Only 10 miles from downtown Los Angeles, Pasadena’s office vacancy is at a stunningly low 2.4%, down from an already low 7% a year ago, according to the Cushman & Wakefield brokerage firm. All 7.6 million square feet of Pasadena’s industrial space is leased, down from a 0.1% vacancy a year ago.
About 110,000 people are employed in the city, Bogaard said. Providing more affordable housing for those who can’t afford to live in Pasadena is a goal during his next four years as mayor, an office for which there is no term limit.
New and denser building is planned near the Gold Line light-rail line in the commercial core, but some residents worry that it will mar Pasadena’s stately charm.
“When you add developments, you bring more traffic, and when you inconvenience people more than before, there will be a reaction to that,” said Ken McCormick, a member of the city’s now-dissolved affordable housing commission and of a group working to revive Colorado Boulevard around the Pasadena Playhouse.
McCormick met Bogaard during the 1970s while trying to save old buildings during the birth of the city’s historic preservation movement. He was an investment banker at First Interstate Bank, where he introduced Bogaard, who became general counsel for the bank’s holding company, First Interstate Bancorp. After Wells Fargo merged with First Interstate Bancorp in 1996, Bogaard left to become a full-time visiting law professor at the University of Michigan. From 1997 to 1999, he was a part-time law professor at USC. He also worked part time in arbitration.

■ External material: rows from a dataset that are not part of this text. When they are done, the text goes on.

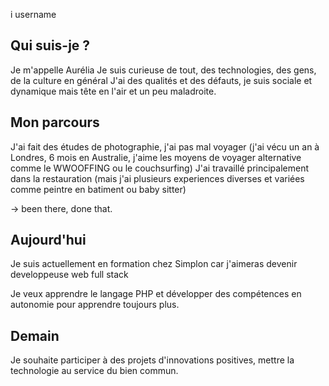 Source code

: ﻿---
permalink: index.html
---
i username

## Qui suis-je ?

Je m'appelle Aurélia
Je suis curieuse de tout, des technologies, des gens, de la culture en général
J'ai des qualités et des défauts, je suis sociale et dynamique mais tête en l'air et un peu maladroite. 

## Mon parcours

J'ai fait des études de photographie, j'ai pas mal voyager (j'ai vécu un an à Londres, 6 mois en Australie, j'aime les moyens de voyager alternative comme le WWOOFFING ou le couchsurfing) 
J'ai travaillé principalement dans la restauration (mais j'ai plusieurs experiences diverses et variées comme peintre en batiment ou baby sitter)

-> been there, done that.

## Aujourd'hui

Je suis actuellement en formation chez Simplon car j'aimeras devenir developpeuse web full stack 

Je veux apprendre le langage PHP et développer des compétences en autonomie pour apprendre toujours plus.

## Demain

Je souhaite participer à des projets d'innovations positives, mettre la technologie au service du bien commun.
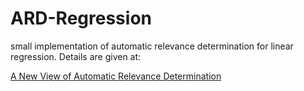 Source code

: # ARD-Regression
small implementation of automatic relevance determination for linear regression. Details are given at: 

[A New View of Automatic Relevance Determination](https://proceedings.neurips.cc/paper_files/paper/2007/file/9c01802ddb981e6bcfbec0f0516b8e35-Paper.pdf)
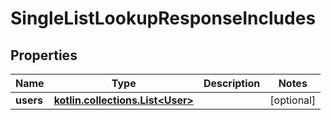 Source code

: 
# SingleListLookupResponseIncludes

## Properties
Name | Type | Description | Notes
------------ | ------------- | ------------- | -------------
**users** | [**kotlin.collections.List&lt;User&gt;**](User.md) |  |  [optional]



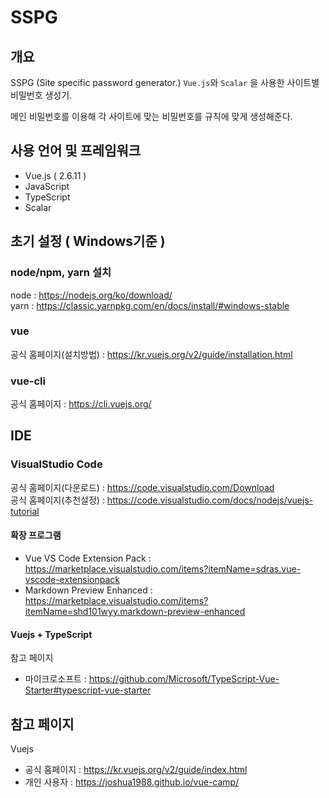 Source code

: # SSPG
## 개요 ##
SSPG (Site specific password generator.)
<code>Vue.js</code>와 <code>Scalar</code> 을 사용한 사이트별 비밀번호 생성기.

메인 비밀번호를 이용해 각 사이트에 맞는 비밀번호를 규칙에 맞게 생성해준다.


## 사용 언어 및 프레임워크 ##
- Vue.js ( 2.6.11 )
- JavaScript
- TypeScript
- Scalar

## 초기 설정 ( Windows기준 )
### node/npm, yarn 설치
node : https://nodejs.org/ko/download/ </br>
yarn : https://classic.yarnpkg.com/en/docs/install/#windows-stable
### vue
공식 홈페이지(설치방법) : https://kr.vuejs.org/v2/guide/installation.html
### vue-cli
공식 홈페이지 : https://cli.vuejs.org/
## IDE
### VisualStudio Code
공식 홈페이지(다운로드) : https://code.visualstudio.com/Download </br>
공식 홈페이지(추천설정) : https://code.visualstudio.com/docs/nodejs/vuejs-tutorial </br>
#### 확장 프로그램
 * Vue VS Code Extension Pack : https://marketplace.visualstudio.com/items?itemName=sdras.vue-vscode-extensionpack
 * Markdown Preview Enhanced : https://marketplace.visualstudio.com/items?itemName=shd101wyy.markdown-preview-enhanced
#### Vuejs + TypeScript
참고 페이지
 * 마이크로소프트 : https://github.com/Microsoft/TypeScript-Vue-Starter#typescript-vue-starter

## 참고 페이지
Vuejs
 * 공식 홈페이지 : https://kr.vuejs.org/v2/guide/index.html
 * 개인 사용자 : https://joshua1988.github.io/vue-camp/
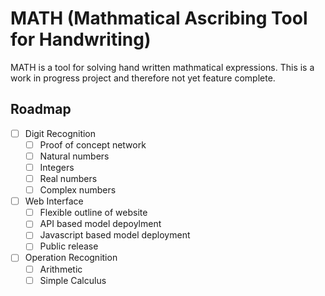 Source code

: # MATH (Mathmatical Ascribing Tool for Handwriting)

MATH is a tool for solving hand written mathmatical expressions. This is a work in progress project and therefore not yet feature complete.

## Roadmap
- [ ] Digit Recognition
  - [ ] Proof of concept network
  - [ ] Natural numbers
  - [ ] Integers
  - [ ] Real numbers
  - [ ] Complex numbers
- [ ] Web Interface
  - [ ] Flexible outline of website
  - [ ] API based model depoylment
  - [ ] Javascript based model deployment
  - [ ] Public release
- [ ] Operation Recognition
  - [ ] Arithmetic
  - [ ] Simple Calculus
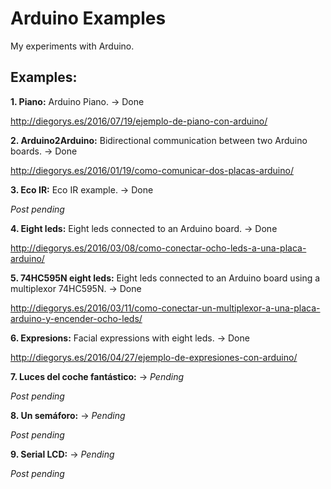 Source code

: # Arduino Examples

My experiments with Arduino.

## Examples:

**1. Piano:** Arduino Piano. -> Done

http://diegorys.es/2016/07/19/ejemplo-de-piano-con-arduino/

**2. Arduino2Arduino:** Bidirectional communication between two Arduino boards. -> Done

http://diegorys.es/2016/01/19/como-comunicar-dos-placas-arduino/

**3. Eco IR:** Eco IR example. -> Done

*Post pending*

**4. Eight leds:** Eight leds connected to an Arduino board. -> Done

http://diegorys.es/2016/03/08/como-conectar-ocho-leds-a-una-placa-arduino/

**5. 74HC595N eight leds:** Eight leds connected to an Arduino board using a multiplexor 74HC595N. -> Done

http://diegorys.es/2016/03/11/como-conectar-un-multiplexor-a-una-placa-arduino-y-encender-ocho-leds/

**6. Expresions:** Facial expressions with eight leds. -> Done

http://diegorys.es/2016/04/27/ejemplo-de-expresiones-con-arduino/

**7. Luces del coche fantástico:** -> *Pending*

*Post pending*

**8. Un semáforo:** -> *Pending*

*Post pending*

**9. Serial LCD:** -> *Pending*

*Post pending* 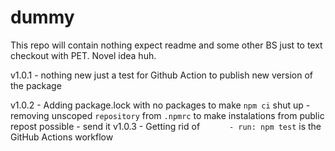 # dummy
This repo will contain nothing expect readme and some other BS just to text checkout with PET. Novel idea huh. 


v1.0.1
	- nothing new just a test for Github Action to publish new version of the package

v1.0.2 
	- Adding package.lock with no packages to make `npm ci` shut up
	- removing unscoped `repository` from `.npmrc` to make instalations from public repost possible
	- send it
v1.0.3
	- Getting rid of `      - run: npm test` is the GitHub Actions workflow
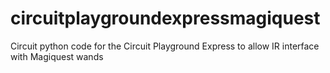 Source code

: # circuitplaygroundexpressmagiquest
Circuit python code for the Circuit Playground Express to allow IR interface with Magiquest wands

McCormick said that if anyone can bring the community to a civil consensus as it grows denser and more urban, it is a man married to Pasadena’s most potent preservationist.
Claire Bogaard co-founded Pasadena Heritage, the city’s powerful historical preservation group. Bill Bogaard wrote the group’s bylaws. He may be mayor, but it is often said that anyone wanting to build in Pasadena had better get Claire Bogaard’s blessing.
She and most of their family celebrated his victory on election night. A few days later she left for Rome, and could not be reached for comment.
In a large Victorian off South Orange Grove Avenue, the couple raised four children. Their daughters live in Spain. One works for an English-language publisher, the other teaches English. Their eldest son leads a Seattle-based national group that works to protect wild salmon. Their youngest son is a San Marino police officer. They have four grandchildren.
They met on a blind date when she was attending the University of San Diego studying Renaissance history and he was majoring in English and philosophy at Loyola Marymount University in Los Angeles. They soon married.
The couple lived in Morocco while he served as an Air Force meteorologist. After he earned his law degree at the University of Michigan, the couple settled in Pasadena. He joined the bank, she joined the Junior League; he served on the City Council in the 1980s, and she fought -- and usually won -- preservation battles.
In the late 1990s, City Council fights devolved into arguments so intense that at least one elected official publicly cussed out another. “It was not the Pasadena way,” Bogaard said.
He ran for and was elected mayor in 1999 and is roundly credited with restoring what he called “old-fashioned civility” to city affairs. He was reelected in 2003 with 85% of the vote.
“He’s the best I’ve ever seen at bringing that really balanced approach to problem-solving so that everyone feels we’re doing our best,” McCormick said.
“When I first came to Pasadena someone told me quite accurately, ‘We have every big city problem you can imagine, but we know each other’s names,’ ” Melekian said. “The mayor seems to be at every meeting and at every event. He’s there to listen. He’s the real deal.”
Undramatic is good, Bogaard said.
“My success has come from remaining calm, speaking last, letting other council members speak first. As a result,” he added dryly, referring to televised council meetings, “the cable TV ratings have plunged.”